Lines before the one containing "### Data Structure" are left out; that line and every line after it, through the end of the records, are to be reproduced exactly.

+++

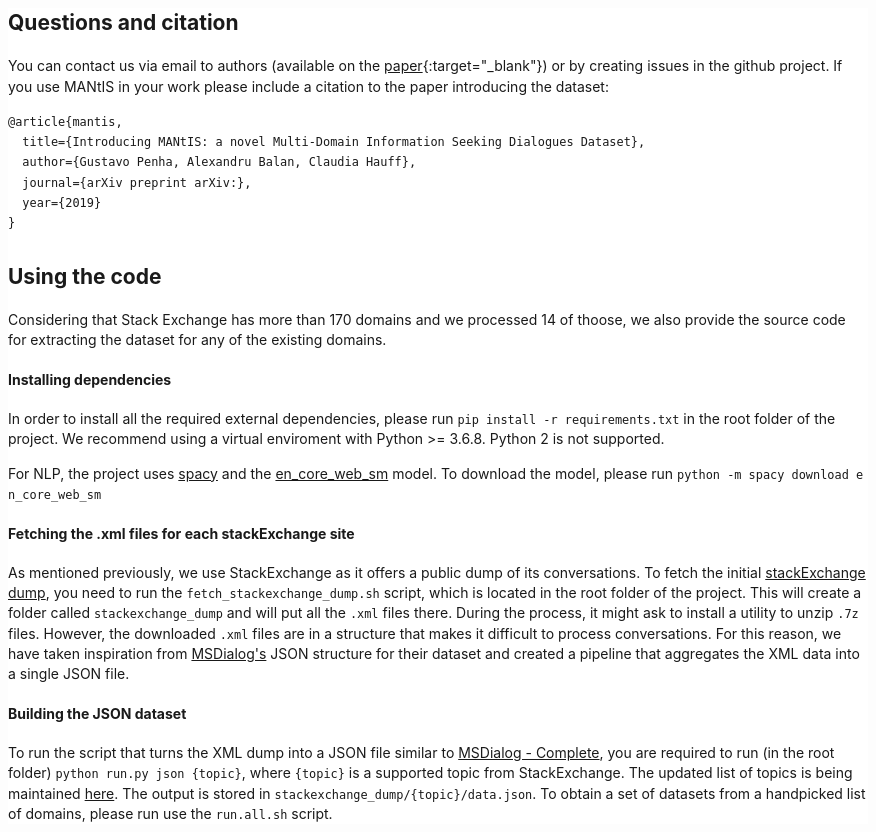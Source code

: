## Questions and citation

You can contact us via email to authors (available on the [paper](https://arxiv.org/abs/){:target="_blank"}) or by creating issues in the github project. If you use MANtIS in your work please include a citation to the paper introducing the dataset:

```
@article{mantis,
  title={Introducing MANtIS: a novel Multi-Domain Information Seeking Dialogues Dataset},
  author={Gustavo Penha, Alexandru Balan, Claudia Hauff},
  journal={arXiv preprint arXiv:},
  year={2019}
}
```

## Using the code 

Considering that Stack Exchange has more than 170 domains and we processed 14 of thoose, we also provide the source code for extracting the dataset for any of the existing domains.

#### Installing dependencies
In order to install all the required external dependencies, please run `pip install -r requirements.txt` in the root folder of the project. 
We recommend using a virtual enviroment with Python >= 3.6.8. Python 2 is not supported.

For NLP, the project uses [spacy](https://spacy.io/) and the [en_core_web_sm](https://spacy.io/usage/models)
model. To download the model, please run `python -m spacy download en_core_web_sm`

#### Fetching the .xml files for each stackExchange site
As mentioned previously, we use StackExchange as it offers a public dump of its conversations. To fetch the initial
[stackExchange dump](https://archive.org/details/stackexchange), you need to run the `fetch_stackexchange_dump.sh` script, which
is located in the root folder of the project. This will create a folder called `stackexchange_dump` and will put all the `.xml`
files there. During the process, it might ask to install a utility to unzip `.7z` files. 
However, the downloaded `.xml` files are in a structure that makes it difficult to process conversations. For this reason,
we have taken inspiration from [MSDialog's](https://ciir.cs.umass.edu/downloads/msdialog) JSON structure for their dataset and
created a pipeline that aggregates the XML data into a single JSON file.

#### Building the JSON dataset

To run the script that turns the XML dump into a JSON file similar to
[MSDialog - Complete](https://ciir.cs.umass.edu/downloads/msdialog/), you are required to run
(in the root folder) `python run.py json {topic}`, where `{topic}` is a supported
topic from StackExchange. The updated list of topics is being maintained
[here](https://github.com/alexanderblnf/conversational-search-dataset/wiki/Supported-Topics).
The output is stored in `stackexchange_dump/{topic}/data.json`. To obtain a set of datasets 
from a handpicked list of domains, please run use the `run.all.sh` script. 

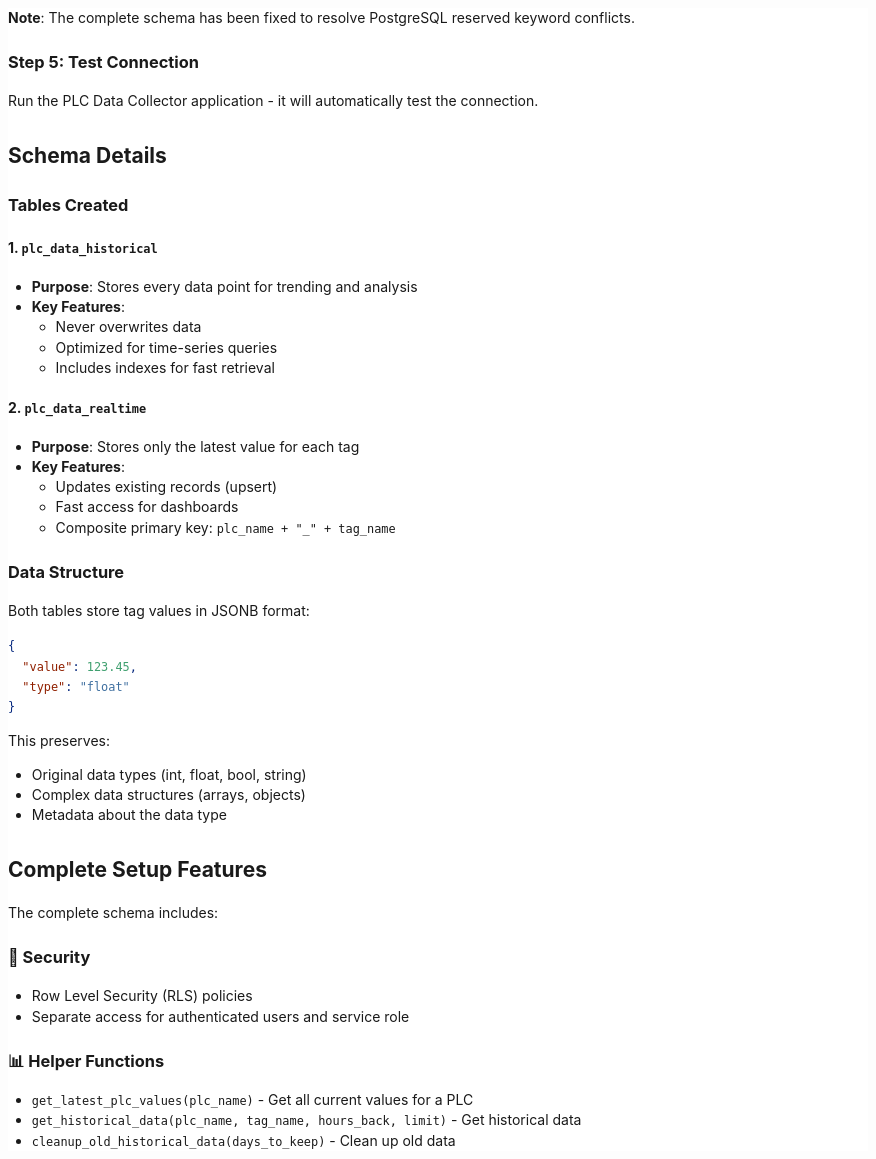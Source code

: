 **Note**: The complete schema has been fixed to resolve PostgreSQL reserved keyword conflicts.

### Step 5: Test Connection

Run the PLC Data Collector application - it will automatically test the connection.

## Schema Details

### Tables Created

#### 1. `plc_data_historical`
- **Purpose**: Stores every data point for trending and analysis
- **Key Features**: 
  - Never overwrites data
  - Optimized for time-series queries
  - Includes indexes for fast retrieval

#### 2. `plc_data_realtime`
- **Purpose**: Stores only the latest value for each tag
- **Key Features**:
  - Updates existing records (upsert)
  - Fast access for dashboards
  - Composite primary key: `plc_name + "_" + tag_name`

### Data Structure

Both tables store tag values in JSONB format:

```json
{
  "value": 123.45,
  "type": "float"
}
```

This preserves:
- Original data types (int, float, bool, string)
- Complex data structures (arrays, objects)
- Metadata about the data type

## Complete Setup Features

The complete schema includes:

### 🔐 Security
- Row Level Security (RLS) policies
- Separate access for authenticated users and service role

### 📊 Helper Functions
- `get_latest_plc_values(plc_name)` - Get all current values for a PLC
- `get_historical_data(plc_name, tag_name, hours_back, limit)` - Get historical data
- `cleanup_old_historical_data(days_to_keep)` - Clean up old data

+++

▶ [Written reply]
### Data Structure

Both tables store tag values in JSONB format:

```json
{
  "value": 123.45,
  "type": "float"
}
```

This preserves:
- Original data types (int, float, bool, string)
- Complex data structures (arrays, objects)
- Metadata about the data type

## Complete Setup Features

The complete schema includes:

### 🔐 Security
- Row Level Security (RLS) policies
- Separate access for authenticated users and service role

### 📊 Helper Functions
- `get_latest_plc_values(plc_name)` - Get all current values for a PLC
- `get_historical_data(plc_name, tag_name, hours_back, limit)` - Get historical data
- `cleanup_old_historical_data(days_to_keep)` - Clean up old data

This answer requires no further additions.